Southwest Michigan field crops update – April 29, 2021
Unusually dry conditions have provided needed opportunities to get field work done this spring, and upcoming rains may provide some relief needed to ward off drought impacts.
What a difference a couple of weeks can make. Although we were off to an early start to the season with dry conditions and much-above-normal temperatures in late winter, the cooling trend during the last half of April has brought our heat units much closer to normal, although we are still roughly seven to 10 days ahead. Soil temperatures did take a dip with many areas seeing average 2-inch depth temperatures go below 50 degrees Fahrenheit, but they have rebounded with the warming trend this week. There is a chance of a light frost overnight Friday in low-lying areas as temps dip down to 35 F. Even with the cooler temperatures today and tomorrow, soils should remain above 50 F moving forward.
The southwest region has continued to fall further behind with regards to precipitation with most areas receiving between 5 and 50% of normal rainfall over the past two weeks. The situation for Michigan continues to deteriorate as nearly all the Lower Peninsula and eastern Upper Peninsula are now classified as being under a moderate drought. As an example, precipitation received in Coldwater, Michigan, is currently 4 inches below normal, evidenced by dust clouds rolling behind tillage equipment and planters in the area earlier this week. Michigan State University Extension and Purdue University Extension irrigation educator Lyndon Kelley has described the drought challenges in a recent article with the recommendation to monitor local water table levels as the spring progresses, particularly for those using irrigation.

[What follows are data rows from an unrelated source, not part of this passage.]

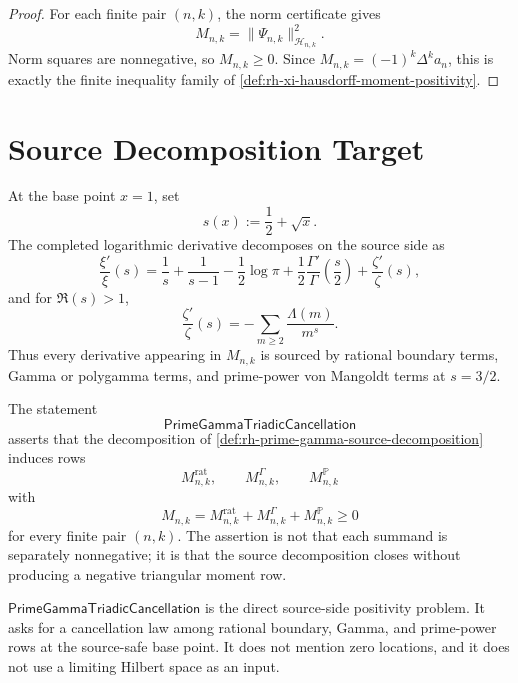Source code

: \begin{proof}
For each finite pair $(n,k)$, the norm certificate gives
$$
M_{n,k}
=
\|\Psi_{n,k}\|_{\mathcal H_{n,k}}^2.
$$
Norm squares are nonnegative, so $M_{n,k}\ge0$. Since
$M_{n,k}=(-1)^k\Delta^k a_n$, this is exactly the finite inequality
family of \autoref{def:rh-xi-hausdorff-moment-positivity}.
\end{proof}

\section{Source Decomposition Target}
\label{sec:rh-final-source-decomposition-target}

\begin{definition}
\label{def:rh-prime-gamma-source-decomposition}
At the base point $x=1$, set
$$
s(x):=\frac12+\sqrt{x}.
$$
The completed logarithmic derivative decomposes on the source side as
$$
\frac{\xi'}{\xi}(s)
=
\frac1s+\frac1{s-1}
-\frac12\log\pi
+\frac12\frac{\Gamma'}{\Gamma}\left(\frac{s}{2}\right)
+\frac{\zeta'}{\zeta}(s),
$$
and for $\Re(s)>1$,
$$
\frac{\zeta'}{\zeta}(s)
=
-\sum_{m\ge2}
\frac{\Lambda(m)}{m^s}.
$$
Thus every derivative appearing in $M_{n,k}$ is sourced by rational
boundary terms, Gamma or polygamma terms, and prime-power von Mangoldt
terms at $s=3/2$.
\end{definition}

\begin{definition}
\label{def:rh-prime-gamma-triadic-cancellation}
The statement
$$
\mathsf{PrimeGammaTriadicCancellation}
$$
asserts that the decomposition of
\autoref{def:rh-prime-gamma-source-decomposition} induces rows
$$
M_{n,k}^{\mathrm{rat}},
\qquad
M_{n,k}^{\Gamma},
\qquad
M_{n,k}^{\mathbb P}
$$
with
$$
M_{n,k}
=
M_{n,k}^{\mathrm{rat}}
+
M_{n,k}^{\Gamma}
+
M_{n,k}^{\mathbb P}
\ge0
$$
for every finite pair $(n,k)$. The assertion is not that each summand is
separately nonnegative; it is that the source decomposition closes
without producing a negative triangular moment row.
\end{definition}

\begin{principle}
\label{prin:rh-prime-gamma-cancellation-source-side-form}
$\mathsf{PrimeGammaTriadicCancellation}$ is the direct source-side
positivity problem. It asks for a cancellation law among rational
boundary, Gamma, and prime-power rows at the source-safe base point. It
does not mention zero locations, and it does not use a limiting Hilbert
space as an input.
\end{principle}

We may see some improvement to the situation with the upcoming rainfall forecast. The storm front passing through over the past 24 hours did deposit as much as 0.50 inches along the Indiana border with totals dropping to less than 0.10 inches further north. The region may see as much as an additional 0.25 inch today, but the next good chance of precipitation will come early next week with a tropical-origin weather system that should arrive on Monday and deliver as much as 2 inches over a two-day period. The medium-term outlooks have been adjusted overnight with near-normal temperatures predicted for the first half of May. All models are predicting wetter than normal conditions for that period.
Winter wheat and alfalfa appear to have come through last week’s freezing temperatures relatively unscathed. The extreme cold temperatures (20.8 F near Paw Paw, Michigan) that we saw on April 21 and 22 have begun to show symptoms (yellowing, tip and edge burn, some stem wilting) on area alfalfa fields, particularly in the western side of the region. While we do not expect long term or sustained damage, it may be good to step up your insect scouting for alfalfa weevil and potato leaf hoppers (when they arrive here) to make sure the fields impacted do not experience additional stress during the first and second cuttings.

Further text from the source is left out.